Enhancing cGMP in anti-thy1-induced, chronic-progressive glomerulosclerosis: sGC stimulation versus PDEs inhibition
© BioMed Central Ltd 2005
Published: 16 June 2005
The present study analyzes the renal activity of the NO-cGMP pathway in and the effect of the specific soluble guanylate cyclase (sGC) stimulator Bay 41-2272 and phosphodiesterases (PDEs) inhibitor pentoxifylline (PTX) on a progressive model of anti-thy1-induced chronic glomerulosclerosis (cGS).
cGS was induced by injection of anti-thy1 antibody into uni-nephrectomized rats. One week after disease induction, animals were randomly assigned to: cGS, cGS+Bay 41-2272 (10 mg/kg body weight/d) or cGS+PTX (50 mg/kg body weight/d). In week 16, animals were scarified and materials analyzed.
Compared to normal controls, sGC mRNA expression (alpha1 sGC +260% and beta1 sGC +310%) and NO-stimulated cGMP production (+270%) were up-regulated in the tubulointerstitium of the untreated cGS animals, while its activity was depressed in glomeruli (-50%). As compared to untreated the cGS group, Bay 41-2272 treatment significantly enhanced glomerular and tubulointerstitial NO-cGMP (+92% and +88%) signaling. This went along with markedly reduced glomerular and tubulointerstitial macrophage infiltration (-42% and -50%), number of proliferating cells (-31% and -30%), matrix protein expression (TGF-β protein -36% and -50%) and accumulation (histological matrix score -47% and -42%) as well as improved kidney function (plasma creatinine -57%). In contrast, PTX therapy only moderately, but not significantly affected the above parameters.

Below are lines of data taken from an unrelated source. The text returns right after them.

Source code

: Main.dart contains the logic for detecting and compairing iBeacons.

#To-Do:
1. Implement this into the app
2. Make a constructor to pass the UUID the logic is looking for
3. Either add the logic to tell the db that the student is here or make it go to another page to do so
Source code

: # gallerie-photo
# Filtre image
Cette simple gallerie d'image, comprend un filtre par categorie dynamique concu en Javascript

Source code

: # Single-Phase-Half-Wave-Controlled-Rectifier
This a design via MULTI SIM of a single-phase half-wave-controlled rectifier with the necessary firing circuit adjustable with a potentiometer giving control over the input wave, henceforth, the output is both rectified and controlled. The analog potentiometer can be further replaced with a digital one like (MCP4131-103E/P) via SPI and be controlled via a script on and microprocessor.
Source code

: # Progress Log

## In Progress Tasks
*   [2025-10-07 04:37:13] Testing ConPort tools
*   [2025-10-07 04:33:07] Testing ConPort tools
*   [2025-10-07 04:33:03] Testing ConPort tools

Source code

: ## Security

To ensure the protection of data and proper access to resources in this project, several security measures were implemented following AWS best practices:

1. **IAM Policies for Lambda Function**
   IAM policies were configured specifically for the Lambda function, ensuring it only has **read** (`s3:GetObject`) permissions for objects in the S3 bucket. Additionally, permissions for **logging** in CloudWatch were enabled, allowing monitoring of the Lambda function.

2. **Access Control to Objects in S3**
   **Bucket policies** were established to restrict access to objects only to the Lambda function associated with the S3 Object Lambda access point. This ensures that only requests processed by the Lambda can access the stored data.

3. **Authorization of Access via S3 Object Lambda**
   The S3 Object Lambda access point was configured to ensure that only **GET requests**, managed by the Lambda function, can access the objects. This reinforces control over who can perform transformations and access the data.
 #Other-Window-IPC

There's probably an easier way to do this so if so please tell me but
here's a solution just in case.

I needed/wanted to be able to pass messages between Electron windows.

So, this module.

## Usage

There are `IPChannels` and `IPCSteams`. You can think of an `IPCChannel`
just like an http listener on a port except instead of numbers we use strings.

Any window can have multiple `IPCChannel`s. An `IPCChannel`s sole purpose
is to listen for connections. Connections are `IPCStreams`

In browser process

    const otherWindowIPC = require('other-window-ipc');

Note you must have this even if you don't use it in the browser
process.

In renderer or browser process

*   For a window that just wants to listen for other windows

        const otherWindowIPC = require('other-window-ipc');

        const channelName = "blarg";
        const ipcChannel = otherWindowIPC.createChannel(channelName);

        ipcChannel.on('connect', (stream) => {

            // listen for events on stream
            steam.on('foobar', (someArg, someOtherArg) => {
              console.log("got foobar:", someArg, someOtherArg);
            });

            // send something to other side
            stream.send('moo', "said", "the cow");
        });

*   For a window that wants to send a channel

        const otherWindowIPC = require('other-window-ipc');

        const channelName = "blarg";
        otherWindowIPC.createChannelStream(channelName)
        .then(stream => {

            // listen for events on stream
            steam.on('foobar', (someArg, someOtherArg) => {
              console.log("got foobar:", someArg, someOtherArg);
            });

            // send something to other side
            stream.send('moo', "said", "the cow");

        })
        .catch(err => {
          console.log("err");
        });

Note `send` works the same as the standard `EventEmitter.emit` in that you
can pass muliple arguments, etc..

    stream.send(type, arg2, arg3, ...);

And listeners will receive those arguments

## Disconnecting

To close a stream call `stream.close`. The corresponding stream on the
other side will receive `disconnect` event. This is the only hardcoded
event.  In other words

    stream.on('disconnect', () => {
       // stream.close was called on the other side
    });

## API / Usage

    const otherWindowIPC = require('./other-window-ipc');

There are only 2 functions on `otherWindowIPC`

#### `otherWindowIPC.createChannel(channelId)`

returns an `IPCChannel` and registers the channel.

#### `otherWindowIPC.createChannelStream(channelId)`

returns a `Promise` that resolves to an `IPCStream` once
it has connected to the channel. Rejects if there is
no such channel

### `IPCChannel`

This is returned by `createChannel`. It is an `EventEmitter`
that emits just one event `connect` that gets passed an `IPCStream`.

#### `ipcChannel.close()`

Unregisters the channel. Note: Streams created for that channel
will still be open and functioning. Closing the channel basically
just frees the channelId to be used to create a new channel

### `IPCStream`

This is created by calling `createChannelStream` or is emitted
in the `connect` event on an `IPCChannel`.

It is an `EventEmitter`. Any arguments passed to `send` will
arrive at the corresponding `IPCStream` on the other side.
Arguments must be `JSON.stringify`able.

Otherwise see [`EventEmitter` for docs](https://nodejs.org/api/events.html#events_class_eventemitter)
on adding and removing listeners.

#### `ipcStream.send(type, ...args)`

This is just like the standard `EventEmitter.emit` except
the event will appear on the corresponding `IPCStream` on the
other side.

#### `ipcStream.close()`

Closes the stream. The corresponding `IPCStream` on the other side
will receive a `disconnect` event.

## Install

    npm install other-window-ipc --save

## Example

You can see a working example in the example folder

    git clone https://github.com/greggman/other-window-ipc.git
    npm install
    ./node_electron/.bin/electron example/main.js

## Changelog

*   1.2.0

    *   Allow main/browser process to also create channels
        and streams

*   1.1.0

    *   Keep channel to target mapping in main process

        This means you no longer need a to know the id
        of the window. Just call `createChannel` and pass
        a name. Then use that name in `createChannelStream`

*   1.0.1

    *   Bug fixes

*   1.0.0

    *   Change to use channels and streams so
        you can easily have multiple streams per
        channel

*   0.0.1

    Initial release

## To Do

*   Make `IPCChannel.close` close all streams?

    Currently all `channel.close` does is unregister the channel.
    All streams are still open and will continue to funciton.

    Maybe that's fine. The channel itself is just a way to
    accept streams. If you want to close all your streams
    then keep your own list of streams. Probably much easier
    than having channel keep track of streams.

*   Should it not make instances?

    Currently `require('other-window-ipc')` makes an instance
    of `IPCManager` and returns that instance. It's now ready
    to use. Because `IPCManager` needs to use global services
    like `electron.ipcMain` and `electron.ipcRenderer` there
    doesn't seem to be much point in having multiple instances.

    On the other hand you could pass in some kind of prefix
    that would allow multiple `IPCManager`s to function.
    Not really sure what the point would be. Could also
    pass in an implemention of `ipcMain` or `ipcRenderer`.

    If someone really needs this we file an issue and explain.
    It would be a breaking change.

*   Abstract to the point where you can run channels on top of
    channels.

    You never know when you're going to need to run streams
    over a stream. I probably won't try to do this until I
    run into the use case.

Glomerular and tubulointerstitial sGC activity were discordantly altered in anti-thy1-induced chronic glomerulosclerosis. Stimulation of sGC signaling by Bay 41-2272 limited the progressive course towards tubulointerstitial fibrosis and impaired renal function, whereas the PDEs inhibitor PTX did not significantly increase renal cGMP levels and thereby had no effects on kidney fibrosis. The results suggest that enhancing kidney cGMP levels by sGC stimulation represents a novel effective anti-fibrotic approach in progressive renal disease.